I would have eaten the popcorn in the good living room and worried much less about the dirt when someone wanted to light a fire in the fireplace.

I would have taken the time to listen to my grandfather ramble about his youth.

I would never have insisted the car windows be rolled up on a summer day because my hair had just been teased and sprayed.

I would have burned the pink candle sculpted like a rose before it melted in storage.

I would have sat on the lawn with my children and not worried about grass stains.

I would have cried and laughed less while watching television and more while watching life.

I would have shared more of the responsibility carried by my husband.

I would have gone to bed when I was sick instead of pretending the earth would go into a holding pattern if I weren't there for the day.

I would never have bought anything just because it was practical, wouldn't show soil or was guaranteed to last a lifetime.

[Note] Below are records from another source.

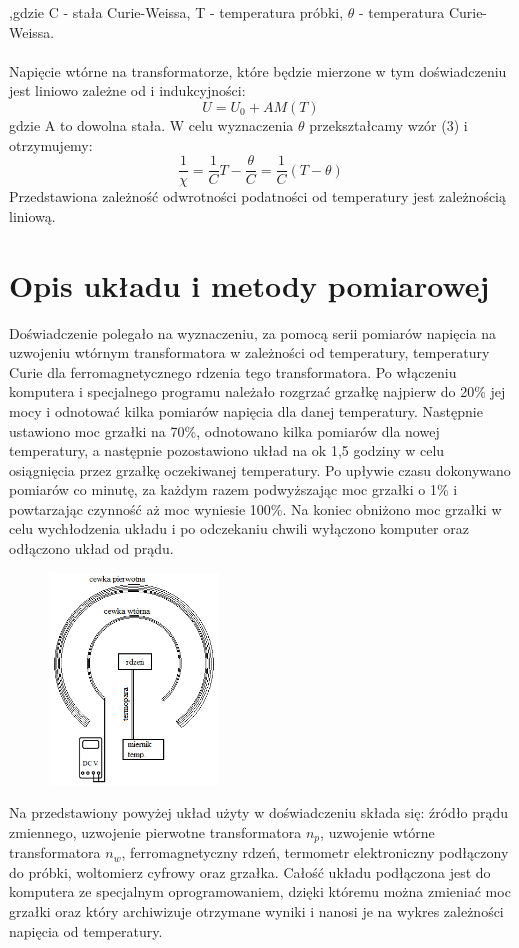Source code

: \documentclass[a4paper,10pt]{article}
\begin{document}
,gdzie C - stała Curie-Weissa, T - temperatura próbki, $\theta$ - temperatura Curie-Weissa.
\\
\\Napięcie wtórne na transformatorze, które będzie mierzone w tym doświadczeniu jest liniowo zależne od i indukcyjności:
\begin{equation}
U = U_0 + AM(T)
\end{equation}
gdzie A to dowolna stała. W celu wyznaczenia $\theta$ przekształcamy wzór (3) i otrzymujemy:
\begin{equation}
\frac{1}{\chi} = \frac{1}{C} T - \frac{\theta}{C} = \frac{1}{C} (T-\theta)
\end{equation}
Przedstawiona zależność odwrotności podatności od temperatury jest zależnością liniową.

\section{Opis układu i metody pomiarowej}
Doświadczenie polegało na wyznaczeniu, za pomocą serii pomiarów napięcia na uzwojeniu wtórnym transformatora w zależności od temperatury, temperatury Curie dla
ferromagnetycznego rdzenia tego transformatora. Po włączeniu komputera i specjalnego programu należało rozgrzać grzałkę najpierw do 20\% jej mocy i odnotować
kilka pomiarów napięcia dla danej temperatury. Następnie ustawiono moc grzałki na 70\%, odnotowano kilka pomiarów dla nowej temperatury, a następnie pozostawiono
układ na ok 1,5 godziny w celu osiągnięcia przez grzałkę oczekiwanej temperatury. Po upływie czasu dokonywano pomiarów co minutę, za każdym razem podwyższając moc grzałki o 1\% i powtarzając czynność aż moc wyniesie 100\%. Na koniec obniżono moc grzałki w celu wychłodzenia układu i po odczekaniu chwili wyłączono komputer oraz odłączono układ od prądu.
\begin{figure}[H]
\center
\includegraphics[width=0.4\textwidth]{uklad.png}
\end{figure}
Na przedstawiony powyżej układ użyty w doświadczeniu składa się: źródło prądu zmiennego, uzwojenie pierwotne transformatora $n_p$, uzwojenie wtórne transformatora $n_w$, ferromagnetyczny rdzeń, termometr elektroniczny podłączony do próbki, woltomierz cyfrowy oraz grzałka. Całość układu podłączona jest do komputera ze specjalnym oprogramowaniem, dzięki któremu można zmieniać moc grzałki oraz który archiwizuje otrzymane wyniki i nanosi je na wykres zależności napięcia od temperatury.
\end{document}
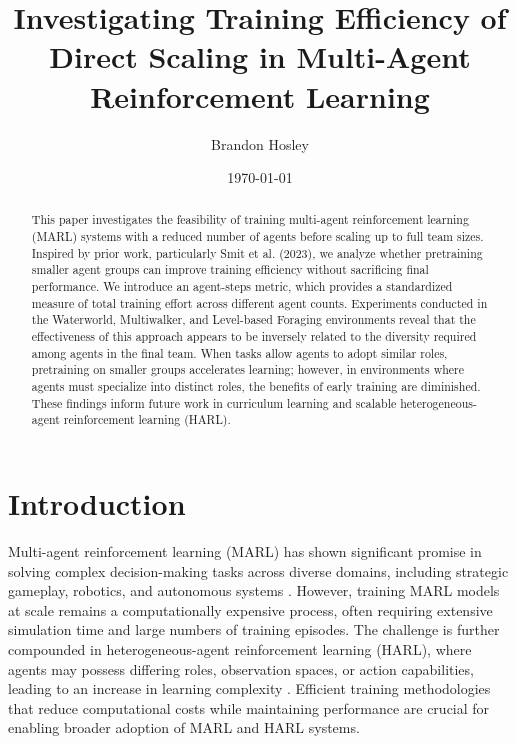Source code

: \documentclass{article}
\title{Investigating Training Efficiency of Direct Scaling in Multi-Agent Reinforcement Learning}
\author{Brandon Hosley}
\date{\today}
\begin{document}
\maketitle

\begin{abstract}
    This paper investigates the feasibility of training multi-agent reinforcement learning (MARL) 
    systems with a reduced number of agents before scaling up to full team sizes. 
    Inspired by prior work, particularly Smit et al. (2023), 
    we analyze whether pretraining smaller agent groups can improve training efficiency 
    without sacrificing final performance. 
    We introduce an agent-steps metric, which provides a standardized measure of 
    total training effort across different agent counts.
    Experiments conducted in the Waterworld, Multiwalker, and Level-based Foraging environments 
    reveal that the effectiveness of this approach appears to be inversely related 
    to the diversity required among agents in the final team. 
    When tasks allow agents to adopt similar roles, 
    pretraining on smaller groups accelerates learning; 
    however, in environments where agents must specialize into distinct roles, 
    the benefits of early training are diminished. 
    These findings inform future work in curriculum learning and scalable 
    heterogeneous-agent reinforcement learning (HARL).
\end{abstract}

\section{Introduction}

Multi-agent reinforcement learning (MARL) has shown significant promise in solving complex 
decision-making tasks across diverse domains, including strategic gameplay, robotics, 
and autonomous systems \cite{silver2016, vinyals2019, berner2019}. 
However, training MARL models at scale remains a computationally expensive process, 
often requiring extensive simulation time and large numbers of training episodes. 
The challenge is further compounded in heterogeneous-agent reinforcement learning (HARL), 
where agents may possess differing roles, observation spaces, or action capabilities, 
leading to an increase in learning complexity \cite{rizk2019, yang2021a}.
Efficient training methodologies that reduce computational costs while maintaining 
performance are crucial for enabling broader adoption of MARL and HARL systems.
\end{document}
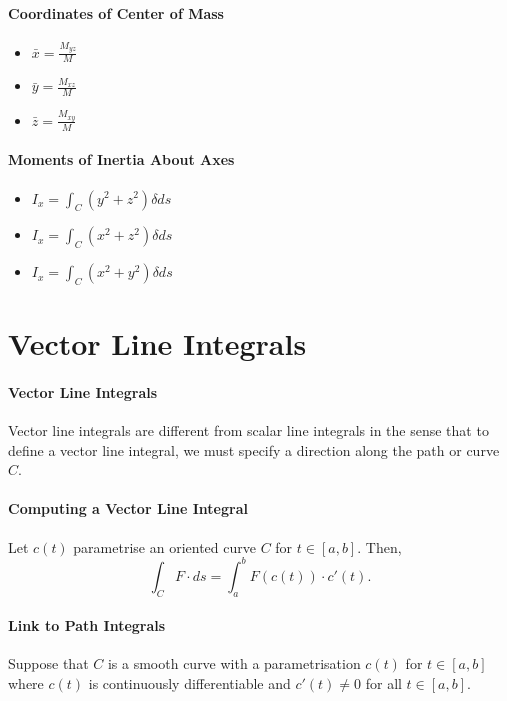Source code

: \documentclass[12pt, letterpaper]{article}
\begin{document}
    \paragraph{Coordinates of Center of Mass}  
    \begin{itemize}
        \item \(\bar{x} = \frac{M_{yz}}{M}\)
        \item \(\bar{y} = \frac{M_{xz}}{M}\)
        \item \(\bar{z} = \frac{M_{xy}}{M}\)
    \end{itemize}
    
    \paragraph{Moments of Inertia About Axes}
    \begin{itemize}
        \item \(I_x = \int_C (y^2 + z^2) \delta ds\)
        \item \(I_x = \int_C (x^2 + z^2) \delta ds\)
        \item \(I_x = \int_C (x^2 + y^2) \delta ds\)
    \end{itemize}
    
    
    \section{Vector Line Integrals}
    \paragraph{Vector Line Integrals}  
    Vector line integrals are different from scalar line integrals in the
    sense that to define a vector line integral, we must specify a direction
    along the path or curve \(C\).

    \paragraph{Computing a Vector Line Integral}
    Let \(c(t)\) parametrise an oriented curve \(C\) for \(t\in [a, b]\).
    Then, 
    \[
        \int_C F\cdot ds = \int_a^b F(c(t)) \cdot c'(t).
    \]
    
    \paragraph{Link to Path Integrals}
    Suppose that \(C\) is a smooth curve with a parametrisation \(c(t)\)
    for \(t\in[a, b]\) where \(c(t)\) is continuously differentiable and
    \(c'(t) \neq 0\) for all \(t\in [a, b]\).
\end{document}
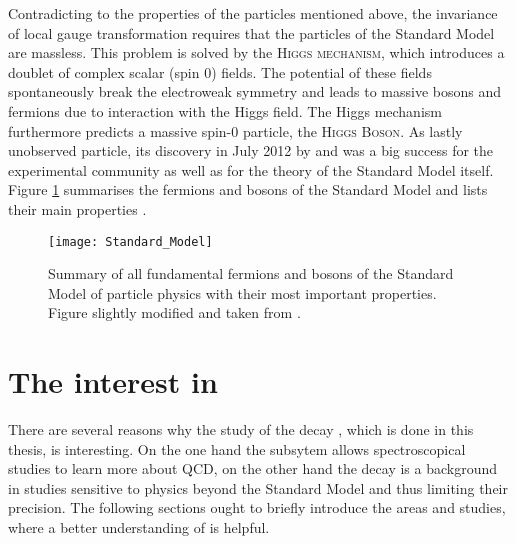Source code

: Contradicting to the properties of the particles mentioned above, the invariance of local gauge transformation requires that the particles of the Standard Model are massless.
This problem is solved by the \textsc{Higgs mechanism}, which introduces a doublet of complex scalar (spin 0) fields.
The potential of these fields spontaneously break the electroweak symmetry and leads to massive bosons and fermions due to interaction with the Higgs field.
The Higgs mechanism furthermore predicts a massive spin-0 particle, the \textsc{Higgs Boson}.
As lastly unobserved particle, its discovery in July 2012 by \atlas \cite{Higgs_ATLAS} and \cms \cite{Higgs_CMS} was a big success for the experimental community as well as for the theory of the Standard Model itself. 
Figure \ref{fig:SM} summarises the fermions and bosons of the Standard Model and lists their main properties \cite{Perkins_HEP, Burgess_SM, Meissner}.
\begin{figure}[tb]
    \centering
	\texttt{[image: Standard\_Model]}	
	\caption{Summary of all fundamental fermions and bosons of the Standard Model of particle physics with their most important properties. Figure slightly modified and taken from \cite{SM_figure}.}
	\label{fig:SM}
\end{figure}

\section{The interest in \LbToDpmunuX}
There are several reasons why the study of the decay \LbToDpmunuX, which is done in this thesis, is interesting.
On the one hand the \Dz\proton subsytem allows spectroscopical studies to learn more about QCD, on the other hand the decay is a background in studies sensitive to physics beyond the Standard Model and thus limiting their precision.
The following sections ought to briefly introduce the areas and studies, where a better understanding of \LbToDpmunuX is helpful.

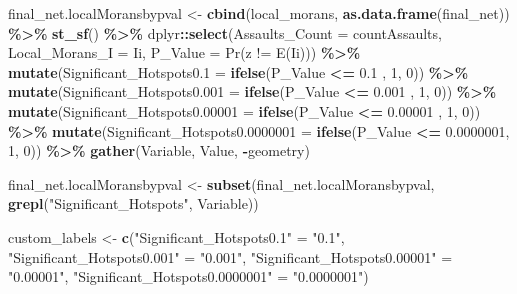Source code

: \documentclass[
]{article}
\newenvironment{Shaded}{\begin{snugshade}}{\end{snugshade}}
\newcommand{\AttributeTok}[1]{\textcolor[rgb]{0.13,0.29,0.53}{#1}}
\newcommand{\DecValTok}[1]{\textcolor[rgb]{0.00,0.00,0.81}{#1}}
\newcommand{\FloatTok}[1]{\textcolor[rgb]{0.00,0.00,0.81}{#1}}
\newcommand{\FunctionTok}[1]{\textcolor[rgb]{0.13,0.29,0.53}{\textbf{#1}}}
\newcommand{\NormalTok}[1]{#1}
\newcommand{\OtherTok}[1]{\textcolor[rgb]{0.56,0.35,0.01}{#1}}
\newcommand{\SpecialCharTok}[1]{\textcolor[rgb]{0.81,0.36,0.00}{\textbf{#1}}}
\newcommand{\StringTok}[1]{\textcolor[rgb]{0.31,0.60,0.02}{#1}}
\begin{document}
\begin{Shaded}
\begin{Highlighting}[]
\NormalTok{final\_net.localMoransbypval }\OtherTok{\textless{}{-}} 
  \FunctionTok{cbind}\NormalTok{(local\_morans, }\FunctionTok{as.data.frame}\NormalTok{(final\_net)) }\SpecialCharTok{\%\textgreater{}\%} 
  \FunctionTok{st\_sf}\NormalTok{() }\SpecialCharTok{\%\textgreater{}\%}
\NormalTok{  dplyr}\SpecialCharTok{::}\FunctionTok{select}\NormalTok{(}\AttributeTok{Assaults\_Count =}\NormalTok{ countAssaults, }
                \AttributeTok{Local\_Morans\_I =}\NormalTok{ Ii, }
                \AttributeTok{P\_Value =} \StringTok{\textasciigrave{}}\AttributeTok{Pr(z != E(Ii))}\StringTok{\textasciigrave{}}\NormalTok{) }\SpecialCharTok{\%\textgreater{}\%}
  \FunctionTok{mutate}\NormalTok{(}\AttributeTok{Significant\_Hotspots0.1 =} \FunctionTok{ifelse}\NormalTok{(P\_Value }\SpecialCharTok{\textless{}=} \FloatTok{0.1}\NormalTok{ , }\DecValTok{1}\NormalTok{, }\DecValTok{0}\NormalTok{)) }\SpecialCharTok{\%\textgreater{}\%}
  \FunctionTok{mutate}\NormalTok{(}\AttributeTok{Significant\_Hotspots0.001 =} \FunctionTok{ifelse}\NormalTok{(P\_Value }\SpecialCharTok{\textless{}=} \FloatTok{0.001}\NormalTok{ , }\DecValTok{1}\NormalTok{, }\DecValTok{0}\NormalTok{)) }\SpecialCharTok{\%\textgreater{}\%}  
  \FunctionTok{mutate}\NormalTok{(}\AttributeTok{Significant\_Hotspots0.00001 =} \FunctionTok{ifelse}\NormalTok{(P\_Value }\SpecialCharTok{\textless{}=} \FloatTok{0.00001}\NormalTok{ , }\DecValTok{1}\NormalTok{, }\DecValTok{0}\NormalTok{)) }\SpecialCharTok{\%\textgreater{}\%}  
  \FunctionTok{mutate}\NormalTok{(}\AttributeTok{Significant\_Hotspots0.0000001 =} \FunctionTok{ifelse}\NormalTok{(P\_Value }\SpecialCharTok{\textless{}=} \FloatTok{0.0000001}\NormalTok{, }\DecValTok{1}\NormalTok{, }\DecValTok{0}\NormalTok{)) }\SpecialCharTok{\%\textgreater{}\%}  
  \FunctionTok{gather}\NormalTok{(Variable, Value, }\SpecialCharTok{{-}}\NormalTok{geometry)}

\NormalTok{final\_net.localMoransbypval }\OtherTok{\textless{}{-}} \FunctionTok{subset}\NormalTok{(final\_net.localMoransbypval, }\FunctionTok{grepl}\NormalTok{(}\StringTok{"Significant\_Hotspots"}\NormalTok{, Variable)) }

\NormalTok{custom\_labels }\OtherTok{\textless{}{-}} \FunctionTok{c}\NormalTok{(}\StringTok{"Significant\_Hotspots0.1"} \OtherTok{=} \StringTok{"0.1"}\NormalTok{, }
                   \StringTok{"Significant\_Hotspots0.001"} \OtherTok{=} \StringTok{"0.001"}\NormalTok{,}
                   \StringTok{"Significant\_Hotspots0.00001"} \OtherTok{=} \StringTok{"0.00001"}\NormalTok{,}
                   \StringTok{"Significant\_Hotspots0.0000001"} \OtherTok{=} \StringTok{"0.0000001"}\NormalTok{)}


\end{Highlighting}
\end{Shaded}
\end{document}
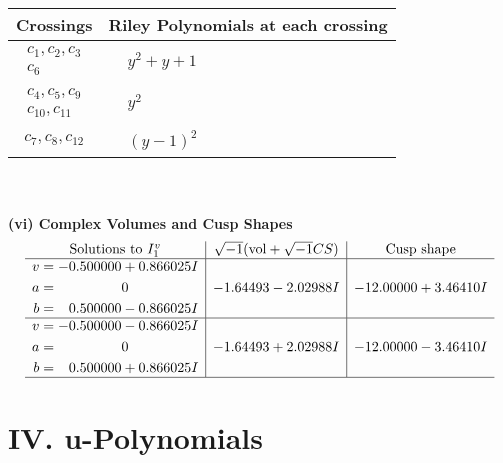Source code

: \documentclass[1p]{elsarticle_modified}
\theoremstyle{definition}
\newcommand{\I}{\sqrt{-1}}
\begin{document}
\begin{tabular}{m{50pt}|m{274pt}}
Crossings & \hspace{64pt}Riley Polynomials at each crossing \\
\hline $$\begin{aligned}c_{1},c_{2},c_{3}\\c_{6}\end{aligned}$$&$\begin{aligned}
&y^2+y+1
\end{aligned}$\\
\hline $$\begin{aligned}c_{4},c_{5},c_{9}\\c_{10},c_{11}\end{aligned}$$&$\begin{aligned}
&y^2
\end{aligned}$\\
\hline $$\begin{aligned}c_{7},c_{8},c_{12}\end{aligned}$$&$\begin{aligned}
&(y-1)^2
\end{aligned}$\\
\hline
\end{tabular}\\~\\
\newpage\flushleft \textbf{(vi) Complex Volumes and Cusp Shapes}
$$\begin{array}{c|c|c}  
\text{Solutions to }I^v_{1}& \I (\text{vol} + \sqrt{-1}CS) & \text{Cusp shape}\\
 \hline 
\begin{aligned}
v &= -0.500000 + 0.866025 I \\
a &= \phantom{-0.000000 } 0 \\
b &= \phantom{-}0.500000 - 0.866025 I\end{aligned}
 & -1.64493 - 2.02988 I & -12.00000 + 3.46410 I \\ \hline\begin{aligned}
v &= -0.500000 - 0.866025 I \\
a &= \phantom{-0.000000 } 0 \\
b &= \phantom{-}0.500000 + 0.866025 I\end{aligned}
 & -1.64493 + 2.02988 I & -12.00000 - 3.46410 I\\
 \hline 
 \end{array}$$\newpage
\newpage\renewcommand{\arraystretch}{1}
\centering \section*{ IV. u-Polynomials}
\end{document}
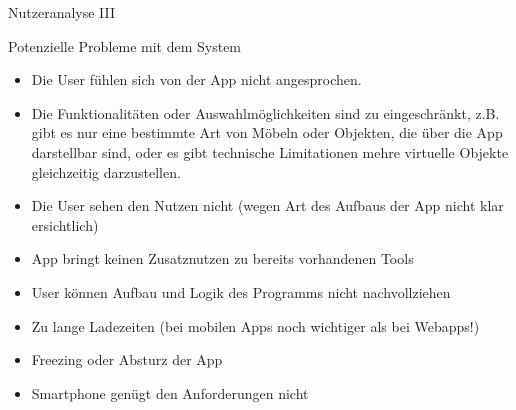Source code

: \documentclass[presentation,bigger,aspectratio=169]{beamer}
\begin{document}
\begin{frame}[label={sec:org408e3c9}]{Nutzeranalyse III}
\begin{block}{Potenzielle Probleme mit dem System}
\begin{itemize}
\item Die User fühlen sich von der App nicht angesprochen.
\item Die Funktionalitäten oder Auswahlmöglichkeiten sind zu
eingeschränkt, z.B. gibt es nur eine bestimmte Art von Möbeln oder
Objekten, die über die App darstellbar sind, oder es gibt technische
Limitationen mehre virtuelle Objekte gleichzeitig darzustellen.
\item Die User sehen den Nutzen nicht (wegen Art des Aufbaus der App nicht
klar ersichtlich)
\item App bringt keinen Zusatznutzen zu bereits vorhandenen Tools
\item User können Aufbau und Logik des Programms nicht nachvollziehen
\item Zu lange Ladezeiten (bei mobilen Apps noch wichtiger als bei Webapps!)
\item Freezing oder Absturz der App
\item Smartphone genügt den Anforderungen nicht
\end{itemize}
\end{block}
\end{frame}
\end{document}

Instead of wishing away nine months of pregnancy, I d have cherished every moment and realized that the wonderment growing inside me was the only chance in life to assist God in a miracle.

When my kids kissed me impetuously, I would never have said, later, now go get washed up for dinner.

There would have been more I love yous ...more I m sorrys but mostly....
GIVEN ANOTHER SHOT AT LIFE, I WOULD SEIZE EVERY MINUTE..LOOK AT IT AND REALLY SEE IT...LIVE IT...AND NEVER GIVE IT BACK.